Precise copying is required. Return the data below in full.

Dataset records

▬▬▬

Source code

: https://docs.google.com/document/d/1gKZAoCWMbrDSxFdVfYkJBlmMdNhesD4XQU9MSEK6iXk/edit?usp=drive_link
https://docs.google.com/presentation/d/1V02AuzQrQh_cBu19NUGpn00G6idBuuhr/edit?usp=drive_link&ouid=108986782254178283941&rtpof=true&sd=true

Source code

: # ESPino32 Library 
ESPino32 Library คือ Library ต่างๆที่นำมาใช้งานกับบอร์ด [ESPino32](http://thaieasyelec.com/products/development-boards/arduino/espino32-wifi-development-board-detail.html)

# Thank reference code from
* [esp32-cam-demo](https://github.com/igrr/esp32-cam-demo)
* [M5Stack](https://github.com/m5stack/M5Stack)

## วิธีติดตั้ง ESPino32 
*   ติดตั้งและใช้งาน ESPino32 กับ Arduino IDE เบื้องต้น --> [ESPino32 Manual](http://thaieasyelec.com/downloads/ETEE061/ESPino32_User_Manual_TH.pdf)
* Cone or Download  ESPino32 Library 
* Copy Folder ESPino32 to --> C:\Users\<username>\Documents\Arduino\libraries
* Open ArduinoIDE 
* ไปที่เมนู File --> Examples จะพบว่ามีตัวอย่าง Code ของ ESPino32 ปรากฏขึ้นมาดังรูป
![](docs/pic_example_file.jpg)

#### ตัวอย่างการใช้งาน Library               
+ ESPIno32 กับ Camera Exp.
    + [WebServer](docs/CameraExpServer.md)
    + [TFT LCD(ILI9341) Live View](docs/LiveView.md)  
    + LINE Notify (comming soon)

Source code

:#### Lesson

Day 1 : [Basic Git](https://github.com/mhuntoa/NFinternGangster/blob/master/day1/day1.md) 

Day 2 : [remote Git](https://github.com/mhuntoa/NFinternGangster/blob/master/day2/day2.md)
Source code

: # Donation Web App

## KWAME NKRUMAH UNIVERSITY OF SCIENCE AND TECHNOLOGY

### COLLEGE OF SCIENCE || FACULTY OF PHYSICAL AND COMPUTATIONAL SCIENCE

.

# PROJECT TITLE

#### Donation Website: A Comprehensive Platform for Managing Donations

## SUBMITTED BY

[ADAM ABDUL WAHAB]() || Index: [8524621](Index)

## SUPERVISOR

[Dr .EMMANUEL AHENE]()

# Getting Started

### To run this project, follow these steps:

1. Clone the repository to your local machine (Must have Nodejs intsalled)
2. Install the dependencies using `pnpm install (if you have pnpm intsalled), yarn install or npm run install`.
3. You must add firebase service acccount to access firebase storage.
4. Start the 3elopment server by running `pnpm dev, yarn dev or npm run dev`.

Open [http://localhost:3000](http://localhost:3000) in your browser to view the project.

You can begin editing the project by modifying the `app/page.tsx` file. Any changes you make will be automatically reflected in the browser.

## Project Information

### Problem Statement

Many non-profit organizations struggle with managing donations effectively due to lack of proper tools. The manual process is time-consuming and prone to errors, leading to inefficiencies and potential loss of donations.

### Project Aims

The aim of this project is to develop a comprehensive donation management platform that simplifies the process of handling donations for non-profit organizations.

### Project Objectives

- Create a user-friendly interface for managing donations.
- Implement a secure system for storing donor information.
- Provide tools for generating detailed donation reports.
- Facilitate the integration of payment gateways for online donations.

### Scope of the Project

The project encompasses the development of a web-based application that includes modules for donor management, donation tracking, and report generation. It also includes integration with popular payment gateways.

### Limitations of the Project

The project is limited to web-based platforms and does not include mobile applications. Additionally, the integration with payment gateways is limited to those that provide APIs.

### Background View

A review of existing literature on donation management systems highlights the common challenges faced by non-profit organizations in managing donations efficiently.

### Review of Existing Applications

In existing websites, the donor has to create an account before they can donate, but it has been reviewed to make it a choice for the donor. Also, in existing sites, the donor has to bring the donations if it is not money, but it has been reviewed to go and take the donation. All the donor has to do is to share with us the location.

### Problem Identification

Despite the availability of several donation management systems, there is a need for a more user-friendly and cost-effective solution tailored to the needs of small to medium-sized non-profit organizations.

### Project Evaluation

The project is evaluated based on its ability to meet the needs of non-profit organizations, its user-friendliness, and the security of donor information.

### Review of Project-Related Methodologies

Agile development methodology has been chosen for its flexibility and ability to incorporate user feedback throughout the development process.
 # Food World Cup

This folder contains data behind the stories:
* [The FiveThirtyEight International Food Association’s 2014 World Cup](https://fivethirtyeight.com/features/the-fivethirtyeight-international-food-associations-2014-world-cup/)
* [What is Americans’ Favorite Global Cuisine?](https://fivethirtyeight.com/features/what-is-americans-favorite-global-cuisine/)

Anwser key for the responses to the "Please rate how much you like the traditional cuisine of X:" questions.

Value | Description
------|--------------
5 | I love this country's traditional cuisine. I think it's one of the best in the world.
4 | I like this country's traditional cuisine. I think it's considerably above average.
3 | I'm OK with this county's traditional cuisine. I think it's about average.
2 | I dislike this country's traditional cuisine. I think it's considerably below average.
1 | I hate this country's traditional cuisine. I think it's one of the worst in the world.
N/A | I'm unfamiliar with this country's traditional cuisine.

▬▬▬

- Task answer:
Source code

: https://docs.google.com/document/d/1gKZAoCWMbrDSxFdVfYkJBlmMdNhesD4XQU9MSEK6iXk/edit?usp=drive_link
https://docs.google.com/presentation/d/1V02AuzQrQh_cBu19NUGpn00G6idBuuhr/edit?usp=drive_link&ouid=108986782254178283941&rtpof=true&sd=true

Source code

: # ESPino32 Library 
ESPino32 Library คือ Library ต่างๆที่นำมาใช้งานกับบอร์ด [ESPino32](http://thaieasyelec.com/products/development-boards/arduino/espino32-wifi-development-board-detail.html)

# Thank reference code from
* [esp32-cam-demo](https://github.com/igrr/esp32-cam-demo)
* [M5Stack](https://github.com/m5stack/M5Stack)

## วิธีติดตั้ง ESPino32 
*   ติดตั้งและใช้งาน ESPino32 กับ Arduino IDE เบื้องต้น --> [ESPino32 Manual](http://thaieasyelec.com/downloads/ETEE061/ESPino32_User_Manual_TH.pdf)
* Cone or Download  ESPino32 Library 
* Copy Folder ESPino32 to --> C:\Users\<username>\Documents\Arduino\libraries
* Open ArduinoIDE 
* ไปที่เมนู File --> Examples จะพบว่ามีตัวอย่าง Code ของ ESPino32 ปรากฏขึ้นมาดังรูป
![](docs/pic_example_file.jpg)

#### ตัวอย่างการใช้งาน Library               
+ ESPIno32 กับ Camera Exp.
    + [WebServer](docs/CameraExpServer.md)
    + [TFT LCD(ILI9341) Live View](docs/LiveView.md)  
    + LINE Notify (comming soon)

Source code

:#### Lesson

Day 1 : [Basic Git](https://github.com/mhuntoa/NFinternGangster/blob/master/day1/day1.md) 

Day 2 : [remote Git](https://github.com/mhuntoa/NFinternGangster/blob/master/day2/day2.md)
Source code

: # Donation Web App

## KWAME NKRUMAH UNIVERSITY OF SCIENCE AND TECHNOLOGY

### COLLEGE OF SCIENCE || FACULTY OF PHYSICAL AND COMPUTATIONAL SCIENCE

.

# PROJECT TITLE

#### Donation Website: A Comprehensive Platform for Managing Donations

## SUBMITTED BY

[ADAM ABDUL WAHAB]() || Index: [8524621](Index)

## SUPERVISOR

[Dr .EMMANUEL AHENE]()

# Getting Started

### To run this project, follow these steps:

1. Clone the repository to your local machine (Must have Nodejs intsalled)
2. Install the dependencies using `pnpm install (if you have pnpm intsalled), yarn install or npm run install`.
3. You must add firebase service acccount to access firebase storage.
4. Start the 3elopment server by running `pnpm dev, yarn dev or npm run dev`.

Open [http://localhost:3000](http://localhost:3000) in your browser to view the project.

You can begin editing the project by modifying the `app/page.tsx` file. Any changes you make will be automatically reflected in the browser.

## Project Information

### Problem Statement

Many non-profit organizations struggle with managing donations effectively due to lack of proper tools. The manual process is time-consuming and prone to errors, leading to inefficiencies and potential loss of donations.

### Project Aims

The aim of this project is to develop a comprehensive donation management platform that simplifies the process of handling donations for non-profit organizations.

### Project Objectives

- Create a user-friendly interface for managing donations.
- Implement a secure system for storing donor information.
- Provide tools for generating detailed donation reports.
- Facilitate the integration of payment gateways for online donations.

### Scope of the Project

The project encompasses the development of a web-based application that includes modules for donor management, donation tracking, and report generation. It also includes integration with popular payment gateways.

### Limitations of the Project

The project is limited to web-based platforms and does not include mobile applications. Additionally, the integration with payment gateways is limited to those that provide APIs.

### Background View

A review of existing literature on donation management systems highlights the common challenges faced by non-profit organizations in managing donations efficiently.

### Review of Existing Applications

In existing websites, the donor has to create an account before they can donate, but it has been reviewed to make it a choice for the donor. Also, in existing sites, the donor has to bring the donations if it is not money, but it has been reviewed to go and take the donation. All the donor has to do is to share with us the location.

### Problem Identification

Despite the availability of several donation management systems, there is a need for a more user-friendly and cost-effective solution tailored to the needs of small to medium-sized non-profit organizations.

### Project Evaluation

The project is evaluated based on its ability to meet the needs of non-profit organizations, its user-friendliness, and the security of donor information.

### Review of Project-Related Methodologies

Agile development methodology has been chosen for its flexibility and ability to incorporate user feedback throughout the development process.
 # Food World Cup

This folder contains data behind the stories:
* [The FiveThirtyEight International Food Association’s 2014 World Cup](https://fivethirtyeight.com/features/the-fivethirtyeight-international-food-associations-2014-world-cup/)
* [What is Americans’ Favorite Global Cuisine?](https://fivethirtyeight.com/features/what-is-americans-favorite-global-cuisine/)

Anwser key for the responses to the "Please rate how much you like the traditional cuisine of X:" questions.

Value | Description
------|--------------
5 | I love this country's traditional cuisine. I think it's one of the best in the world.
4 | I like this country's traditional cuisine. I think it's considerably above average.
3 | I'm OK with this county's traditional cuisine. I think it's about average.
2 | I dislike this country's traditional cuisine. I think it's considerably below average.
1 | I hate this country's traditional cuisine. I think it's one of the worst in the world.
N/A | I'm unfamiliar with this country's traditional cuisine.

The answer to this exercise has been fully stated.